Source data:
###

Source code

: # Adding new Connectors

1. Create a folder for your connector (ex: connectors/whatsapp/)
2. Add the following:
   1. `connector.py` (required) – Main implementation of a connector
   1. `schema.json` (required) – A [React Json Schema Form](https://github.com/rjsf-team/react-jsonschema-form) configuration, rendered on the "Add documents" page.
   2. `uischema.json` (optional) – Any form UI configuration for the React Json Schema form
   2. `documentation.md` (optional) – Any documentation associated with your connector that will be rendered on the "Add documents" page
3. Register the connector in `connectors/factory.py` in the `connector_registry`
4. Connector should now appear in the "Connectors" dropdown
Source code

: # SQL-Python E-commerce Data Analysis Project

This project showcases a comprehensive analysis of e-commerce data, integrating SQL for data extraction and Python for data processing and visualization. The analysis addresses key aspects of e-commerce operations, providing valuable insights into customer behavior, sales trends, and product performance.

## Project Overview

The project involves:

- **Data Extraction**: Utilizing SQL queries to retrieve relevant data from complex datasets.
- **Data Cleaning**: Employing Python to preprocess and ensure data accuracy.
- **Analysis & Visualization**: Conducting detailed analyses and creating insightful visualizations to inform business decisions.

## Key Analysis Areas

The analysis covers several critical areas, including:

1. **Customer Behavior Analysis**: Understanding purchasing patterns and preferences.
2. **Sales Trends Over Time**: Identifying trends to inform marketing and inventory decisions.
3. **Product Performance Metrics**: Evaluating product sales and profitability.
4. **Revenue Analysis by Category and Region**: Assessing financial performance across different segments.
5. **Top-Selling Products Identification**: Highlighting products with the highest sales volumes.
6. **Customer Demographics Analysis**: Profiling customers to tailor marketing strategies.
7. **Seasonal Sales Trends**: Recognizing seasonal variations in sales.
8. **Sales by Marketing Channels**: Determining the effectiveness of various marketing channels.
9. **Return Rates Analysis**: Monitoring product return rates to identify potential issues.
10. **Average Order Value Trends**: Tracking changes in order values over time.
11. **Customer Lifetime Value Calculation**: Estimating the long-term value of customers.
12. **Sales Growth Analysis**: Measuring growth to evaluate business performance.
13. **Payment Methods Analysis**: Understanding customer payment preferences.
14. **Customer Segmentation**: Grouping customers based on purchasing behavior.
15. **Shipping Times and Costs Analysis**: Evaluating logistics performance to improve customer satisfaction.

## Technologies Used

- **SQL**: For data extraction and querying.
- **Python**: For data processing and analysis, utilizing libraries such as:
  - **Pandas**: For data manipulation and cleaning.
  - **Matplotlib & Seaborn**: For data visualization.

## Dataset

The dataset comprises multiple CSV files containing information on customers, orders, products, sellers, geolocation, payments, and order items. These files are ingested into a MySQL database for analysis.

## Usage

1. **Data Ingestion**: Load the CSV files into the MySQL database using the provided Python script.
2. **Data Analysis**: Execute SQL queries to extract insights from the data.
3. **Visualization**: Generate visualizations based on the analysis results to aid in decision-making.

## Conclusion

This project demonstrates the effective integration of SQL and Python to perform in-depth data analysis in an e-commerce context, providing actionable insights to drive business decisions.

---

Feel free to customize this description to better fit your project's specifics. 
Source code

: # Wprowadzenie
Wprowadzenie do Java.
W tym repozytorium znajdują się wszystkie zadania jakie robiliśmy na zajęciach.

###

Assigned task:
Print again the lines of the entries above that fall between the line holding "- **Analysis &" and the line holding "## Conclusion", inclusive, exactly as they stand.

Solution:
- **Analysis & Visualization**: Conducting detailed analyses and creating insightful visualizations to inform business decisions.

## Key Analysis Areas

The analysis covers several critical areas, including:

1. **Customer Behavior Analysis**: Understanding purchasing patterns and preferences.
2. **Sales Trends Over Time**: Identifying trends to inform marketing and inventory decisions.
3. **Product Performance Metrics**: Evaluating product sales and profitability.
4. **Revenue Analysis by Category and Region**: Assessing financial performance across different segments.
5. **Top-Selling Products Identification**: Highlighting products with the highest sales volumes.
6. **Customer Demographics Analysis**: Profiling customers to tailor marketing strategies.
7. **Seasonal Sales Trends**: Recognizing seasonal variations in sales.
8. **Sales by Marketing Channels**: Determining the effectiveness of various marketing channels.
9. **Return Rates Analysis**: Monitoring product return rates to identify potential issues.
10. **Average Order Value Trends**: Tracking changes in order values over time.
11. **Customer Lifetime Value Calculation**: Estimating the long-term value of customers.
12. **Sales Growth Analysis**: Measuring growth to evaluate business performance.
13. **Payment Methods Analysis**: Understanding customer payment preferences.
14. **Customer Segmentation**: Grouping customers based on purchasing behavior.
15. **Shipping Times and Costs Analysis**: Evaluating logistics performance to improve customer satisfaction.

## Technologies Used

- **SQL**: For data extraction and querying.
- **Python**: For data processing and analysis, utilizing libraries such as:
  - **Pandas**: For data manipulation and cleaning.
  - **Matplotlib & Seaborn**: For data visualization.

## Dataset

The dataset comprises multiple CSV files containing information on customers, orders, products, sellers, geolocation, payments, and order items. These files are ingested into a MySQL database for analysis.

## Usage

1. **Data Ingestion**: Load the CSV files into the MySQL database using the provided Python script.
2. **Data Analysis**: Execute SQL queries to extract insights from the data.
3. **Visualization**: Generate visualizations based on the analysis results to aid in decision-making.

## Conclusion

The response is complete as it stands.